* WHAT TO WORK ON:
Gather all lines in the records below that include the word "aber".

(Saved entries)
*** Block opens ***
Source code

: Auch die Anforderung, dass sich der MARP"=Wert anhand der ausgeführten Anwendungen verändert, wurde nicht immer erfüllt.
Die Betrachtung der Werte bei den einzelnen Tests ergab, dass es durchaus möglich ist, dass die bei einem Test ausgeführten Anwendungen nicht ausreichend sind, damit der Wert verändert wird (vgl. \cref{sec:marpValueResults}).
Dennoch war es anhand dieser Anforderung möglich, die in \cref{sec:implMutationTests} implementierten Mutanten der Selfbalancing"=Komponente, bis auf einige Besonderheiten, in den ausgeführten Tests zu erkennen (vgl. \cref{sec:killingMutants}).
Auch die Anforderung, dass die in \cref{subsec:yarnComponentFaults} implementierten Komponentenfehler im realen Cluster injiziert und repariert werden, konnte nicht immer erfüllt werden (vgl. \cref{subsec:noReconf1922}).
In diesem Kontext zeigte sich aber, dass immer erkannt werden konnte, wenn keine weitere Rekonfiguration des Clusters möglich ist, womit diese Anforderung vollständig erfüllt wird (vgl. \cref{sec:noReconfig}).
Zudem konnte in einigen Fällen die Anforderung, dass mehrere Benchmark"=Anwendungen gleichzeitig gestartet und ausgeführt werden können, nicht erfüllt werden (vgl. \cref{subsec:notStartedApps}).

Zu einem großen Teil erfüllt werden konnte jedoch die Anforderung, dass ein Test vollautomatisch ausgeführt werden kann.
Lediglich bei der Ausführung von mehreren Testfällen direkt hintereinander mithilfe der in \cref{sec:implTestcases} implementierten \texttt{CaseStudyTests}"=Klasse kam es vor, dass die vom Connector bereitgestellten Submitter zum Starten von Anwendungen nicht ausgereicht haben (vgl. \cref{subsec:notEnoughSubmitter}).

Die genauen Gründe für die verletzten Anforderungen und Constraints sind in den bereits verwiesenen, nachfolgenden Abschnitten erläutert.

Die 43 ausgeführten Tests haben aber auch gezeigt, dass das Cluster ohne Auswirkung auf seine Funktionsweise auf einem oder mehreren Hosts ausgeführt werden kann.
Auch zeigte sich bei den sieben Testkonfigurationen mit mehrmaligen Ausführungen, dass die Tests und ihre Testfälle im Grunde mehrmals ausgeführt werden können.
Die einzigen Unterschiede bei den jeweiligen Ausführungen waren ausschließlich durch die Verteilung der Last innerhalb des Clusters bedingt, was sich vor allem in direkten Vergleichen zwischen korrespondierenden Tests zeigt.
*** Block closes ***
*** Block opens ***
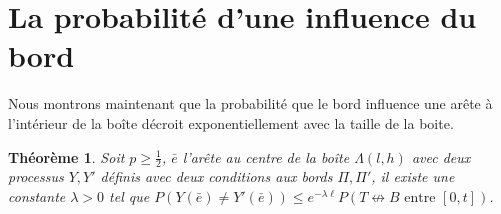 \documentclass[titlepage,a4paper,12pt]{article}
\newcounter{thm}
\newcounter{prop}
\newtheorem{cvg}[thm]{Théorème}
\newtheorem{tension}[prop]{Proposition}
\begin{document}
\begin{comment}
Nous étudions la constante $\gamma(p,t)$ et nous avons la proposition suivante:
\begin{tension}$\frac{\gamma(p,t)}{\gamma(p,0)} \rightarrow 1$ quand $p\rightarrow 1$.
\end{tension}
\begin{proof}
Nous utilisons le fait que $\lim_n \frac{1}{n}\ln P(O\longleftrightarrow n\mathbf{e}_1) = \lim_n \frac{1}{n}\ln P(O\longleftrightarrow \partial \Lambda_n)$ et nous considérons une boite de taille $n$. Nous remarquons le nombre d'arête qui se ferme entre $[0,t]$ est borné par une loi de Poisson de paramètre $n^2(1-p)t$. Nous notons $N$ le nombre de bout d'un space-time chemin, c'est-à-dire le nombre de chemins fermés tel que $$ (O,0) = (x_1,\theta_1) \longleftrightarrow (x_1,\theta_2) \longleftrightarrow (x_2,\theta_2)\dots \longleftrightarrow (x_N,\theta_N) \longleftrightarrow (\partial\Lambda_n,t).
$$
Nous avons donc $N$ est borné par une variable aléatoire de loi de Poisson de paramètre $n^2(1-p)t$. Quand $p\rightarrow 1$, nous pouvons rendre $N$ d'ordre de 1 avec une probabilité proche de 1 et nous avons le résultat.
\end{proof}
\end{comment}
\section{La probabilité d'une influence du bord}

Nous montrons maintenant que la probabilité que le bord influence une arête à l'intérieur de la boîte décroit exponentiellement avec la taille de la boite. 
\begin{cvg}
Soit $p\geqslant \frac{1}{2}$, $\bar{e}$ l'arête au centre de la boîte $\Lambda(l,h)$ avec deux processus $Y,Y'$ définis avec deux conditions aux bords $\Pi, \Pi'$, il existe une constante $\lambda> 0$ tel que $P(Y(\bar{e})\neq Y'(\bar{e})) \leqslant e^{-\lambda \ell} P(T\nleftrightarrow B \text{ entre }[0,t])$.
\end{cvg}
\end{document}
*** Block closes ***
*** Block opens ***
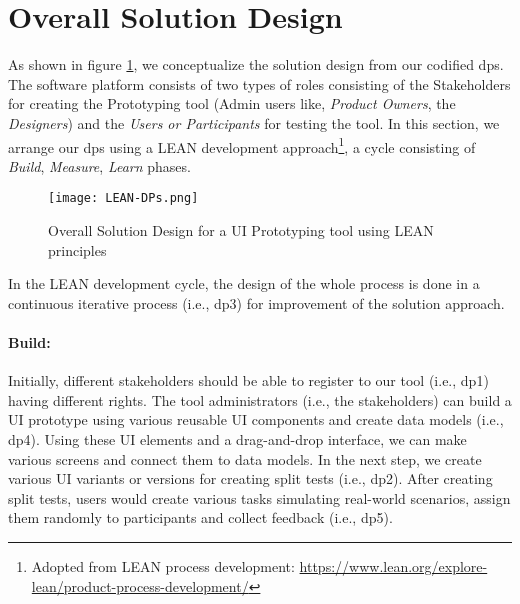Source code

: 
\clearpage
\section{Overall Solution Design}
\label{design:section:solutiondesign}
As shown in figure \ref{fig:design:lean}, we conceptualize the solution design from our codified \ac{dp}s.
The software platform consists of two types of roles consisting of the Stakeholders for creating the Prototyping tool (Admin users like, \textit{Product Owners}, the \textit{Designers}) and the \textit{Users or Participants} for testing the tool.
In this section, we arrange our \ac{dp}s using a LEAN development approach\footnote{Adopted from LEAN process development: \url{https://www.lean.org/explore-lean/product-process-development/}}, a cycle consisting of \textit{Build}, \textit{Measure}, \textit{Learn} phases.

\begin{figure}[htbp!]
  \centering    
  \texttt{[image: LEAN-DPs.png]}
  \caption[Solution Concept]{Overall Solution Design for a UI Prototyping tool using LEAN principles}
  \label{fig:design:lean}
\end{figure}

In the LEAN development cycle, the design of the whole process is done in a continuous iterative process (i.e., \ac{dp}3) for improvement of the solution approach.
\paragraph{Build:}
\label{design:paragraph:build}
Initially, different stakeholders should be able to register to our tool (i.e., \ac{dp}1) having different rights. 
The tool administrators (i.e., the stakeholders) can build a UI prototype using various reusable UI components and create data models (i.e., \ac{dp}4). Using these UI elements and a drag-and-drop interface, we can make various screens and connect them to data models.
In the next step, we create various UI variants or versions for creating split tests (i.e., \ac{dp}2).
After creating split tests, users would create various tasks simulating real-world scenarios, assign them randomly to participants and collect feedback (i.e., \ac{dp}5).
*** Block closes ***
* PROBLEM SOLUTION:
In diesem Kontext zeigte sich aber, dass immer erkannt werden konnte, wenn keine weitere Rekonfiguration des Clusters möglich ist, womit diese Anforderung vollständig erfüllt wird (vgl. \cref{sec:noReconfig}).
Die 43 ausgeführten Tests haben aber auch gezeigt, dass das Cluster ohne Auswirkung auf seine Funktionsweise auf einem oder mehreren Hosts ausgeführt werden kann.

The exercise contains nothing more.